Canadian home prices have grown along the value of the U.S. dollar over the past five years—and the loonie has demonstrated a corresponding movement, with an almost on a one-to-one correlation, towards the opposite direction in the same period.
In a September 6 analysis piece, Better Dwelling
Toronto editor Kaitlin Last noted that the Canadian dollar has depreciated by 27 per cent versus the greenback since 2011, with Canadian home prices have increased by 26 per cent.
“That’s within one percentage point if you’re counting,” Last wrote. “It could just be a freakish coincidence, but not likely.”
“Another way of looking at it is the value of labour has depreciated, but the value of homes have stayed the same.

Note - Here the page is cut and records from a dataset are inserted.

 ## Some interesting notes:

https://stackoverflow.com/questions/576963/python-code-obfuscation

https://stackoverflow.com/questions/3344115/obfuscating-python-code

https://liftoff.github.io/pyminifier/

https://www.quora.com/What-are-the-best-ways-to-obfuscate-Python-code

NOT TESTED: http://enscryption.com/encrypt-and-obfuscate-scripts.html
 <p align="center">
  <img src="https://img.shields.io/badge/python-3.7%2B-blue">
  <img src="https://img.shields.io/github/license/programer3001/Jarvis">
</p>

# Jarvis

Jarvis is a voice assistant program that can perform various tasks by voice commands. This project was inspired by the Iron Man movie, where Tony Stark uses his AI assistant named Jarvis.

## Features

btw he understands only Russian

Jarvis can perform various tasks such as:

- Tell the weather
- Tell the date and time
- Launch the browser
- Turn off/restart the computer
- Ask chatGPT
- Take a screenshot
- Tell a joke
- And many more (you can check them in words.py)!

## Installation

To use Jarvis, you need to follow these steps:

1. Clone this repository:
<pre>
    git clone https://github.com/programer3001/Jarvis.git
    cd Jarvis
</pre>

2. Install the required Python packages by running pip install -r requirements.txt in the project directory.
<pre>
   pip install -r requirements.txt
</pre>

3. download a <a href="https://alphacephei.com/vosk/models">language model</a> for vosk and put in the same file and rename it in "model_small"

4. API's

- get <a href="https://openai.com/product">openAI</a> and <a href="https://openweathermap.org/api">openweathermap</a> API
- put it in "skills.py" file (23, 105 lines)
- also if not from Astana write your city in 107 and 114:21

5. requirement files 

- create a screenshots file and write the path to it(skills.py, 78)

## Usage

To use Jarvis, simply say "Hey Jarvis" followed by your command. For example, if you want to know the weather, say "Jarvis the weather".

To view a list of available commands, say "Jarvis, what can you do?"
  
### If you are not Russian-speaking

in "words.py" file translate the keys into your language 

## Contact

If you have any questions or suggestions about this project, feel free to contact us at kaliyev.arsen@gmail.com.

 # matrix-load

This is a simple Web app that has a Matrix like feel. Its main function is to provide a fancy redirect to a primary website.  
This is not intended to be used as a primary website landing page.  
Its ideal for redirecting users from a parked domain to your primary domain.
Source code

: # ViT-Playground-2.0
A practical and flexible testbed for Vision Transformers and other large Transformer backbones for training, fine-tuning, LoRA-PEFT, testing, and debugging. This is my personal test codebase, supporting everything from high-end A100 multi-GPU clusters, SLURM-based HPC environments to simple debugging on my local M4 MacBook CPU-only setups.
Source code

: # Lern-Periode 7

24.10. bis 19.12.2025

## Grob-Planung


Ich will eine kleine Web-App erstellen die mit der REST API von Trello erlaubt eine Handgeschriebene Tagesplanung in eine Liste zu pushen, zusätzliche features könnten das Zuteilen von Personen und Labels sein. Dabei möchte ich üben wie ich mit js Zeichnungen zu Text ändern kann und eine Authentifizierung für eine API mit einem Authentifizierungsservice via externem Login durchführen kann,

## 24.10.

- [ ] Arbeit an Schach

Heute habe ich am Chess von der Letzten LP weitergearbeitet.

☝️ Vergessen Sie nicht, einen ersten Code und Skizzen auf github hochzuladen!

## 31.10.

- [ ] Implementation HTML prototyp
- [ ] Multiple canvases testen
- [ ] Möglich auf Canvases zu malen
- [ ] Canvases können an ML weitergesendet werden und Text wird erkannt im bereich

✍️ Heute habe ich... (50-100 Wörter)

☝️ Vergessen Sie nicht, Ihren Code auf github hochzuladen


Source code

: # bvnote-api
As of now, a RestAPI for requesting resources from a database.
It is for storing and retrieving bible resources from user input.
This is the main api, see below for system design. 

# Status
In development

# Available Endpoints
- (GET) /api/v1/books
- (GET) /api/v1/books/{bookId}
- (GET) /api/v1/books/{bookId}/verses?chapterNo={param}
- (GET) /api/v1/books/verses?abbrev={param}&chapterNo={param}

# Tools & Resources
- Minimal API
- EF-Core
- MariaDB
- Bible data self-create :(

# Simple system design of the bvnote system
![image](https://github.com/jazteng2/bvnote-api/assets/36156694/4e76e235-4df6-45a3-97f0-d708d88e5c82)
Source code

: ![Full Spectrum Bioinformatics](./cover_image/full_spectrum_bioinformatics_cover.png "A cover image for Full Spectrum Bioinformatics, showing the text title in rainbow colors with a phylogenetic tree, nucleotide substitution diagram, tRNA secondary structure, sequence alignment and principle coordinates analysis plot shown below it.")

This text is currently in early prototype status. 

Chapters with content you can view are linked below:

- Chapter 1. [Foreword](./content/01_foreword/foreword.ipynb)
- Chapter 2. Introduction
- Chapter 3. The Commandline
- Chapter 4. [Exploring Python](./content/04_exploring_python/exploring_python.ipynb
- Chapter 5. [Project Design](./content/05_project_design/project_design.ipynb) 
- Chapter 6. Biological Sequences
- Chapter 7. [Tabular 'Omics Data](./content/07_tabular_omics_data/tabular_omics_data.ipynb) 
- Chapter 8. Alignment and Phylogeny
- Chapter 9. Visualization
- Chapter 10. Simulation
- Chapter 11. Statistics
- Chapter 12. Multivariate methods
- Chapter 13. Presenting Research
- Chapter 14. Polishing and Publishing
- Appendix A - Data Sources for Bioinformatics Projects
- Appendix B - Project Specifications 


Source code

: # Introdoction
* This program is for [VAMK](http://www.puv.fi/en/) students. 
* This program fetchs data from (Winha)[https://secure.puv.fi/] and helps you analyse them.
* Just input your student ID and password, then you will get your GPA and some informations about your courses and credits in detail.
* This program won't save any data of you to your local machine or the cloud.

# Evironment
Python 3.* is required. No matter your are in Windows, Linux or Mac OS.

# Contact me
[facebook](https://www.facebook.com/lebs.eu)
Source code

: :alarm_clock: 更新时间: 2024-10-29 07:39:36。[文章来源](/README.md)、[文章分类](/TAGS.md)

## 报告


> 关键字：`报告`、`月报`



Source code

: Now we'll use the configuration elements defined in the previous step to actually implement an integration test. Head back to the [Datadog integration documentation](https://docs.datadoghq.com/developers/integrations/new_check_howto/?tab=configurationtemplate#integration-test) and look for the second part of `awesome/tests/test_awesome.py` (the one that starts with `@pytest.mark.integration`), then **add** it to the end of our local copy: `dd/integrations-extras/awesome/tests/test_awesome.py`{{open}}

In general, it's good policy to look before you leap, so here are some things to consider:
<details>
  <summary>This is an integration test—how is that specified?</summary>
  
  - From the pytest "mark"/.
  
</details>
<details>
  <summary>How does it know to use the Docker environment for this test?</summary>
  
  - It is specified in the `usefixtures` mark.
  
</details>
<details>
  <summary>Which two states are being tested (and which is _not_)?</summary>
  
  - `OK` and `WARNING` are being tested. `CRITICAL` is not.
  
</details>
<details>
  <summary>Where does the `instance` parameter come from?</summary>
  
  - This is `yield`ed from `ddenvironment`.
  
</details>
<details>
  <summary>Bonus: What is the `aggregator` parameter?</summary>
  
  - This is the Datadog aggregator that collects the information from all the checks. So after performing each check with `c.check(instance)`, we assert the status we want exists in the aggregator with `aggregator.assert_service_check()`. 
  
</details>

Canadian land is maintaining its value, but your labour isn’t.”
As an “inflation sensitive asset”, real estate is especially susceptible to even the most minor changes in the values of currencies.
“It doesn’t mean you can’t make money, but it does mean the money you make will more likely resemble the true cost of goods rising,” Last explained. “In [real estate], the cost of doing business in American dollars – which is how we price almost all of our goods in internationally.”
The logical conclusion, Last warned, is that a depreciating loonie means that Canadian consumers are actually getting shortchanged compared to their American or Chinese counterparts when buying Canadian real estate.
“Canadian home prices aren’t appreciating, you lose around 9% on the average benchmark price,” she said. “This is actually a disturbing trend if you think about it – things don’t just suck for us. We’re being devalued on a global scale.”
“If the Canadian dollar moves lower, we might see this trend continue. Actually, as long as Canadians can borrow the difference it will likely continue. We’ve already racked up epic amounts of debt dealing with stagnant wages, but we haven’t really acknowledged this at a national level yet.”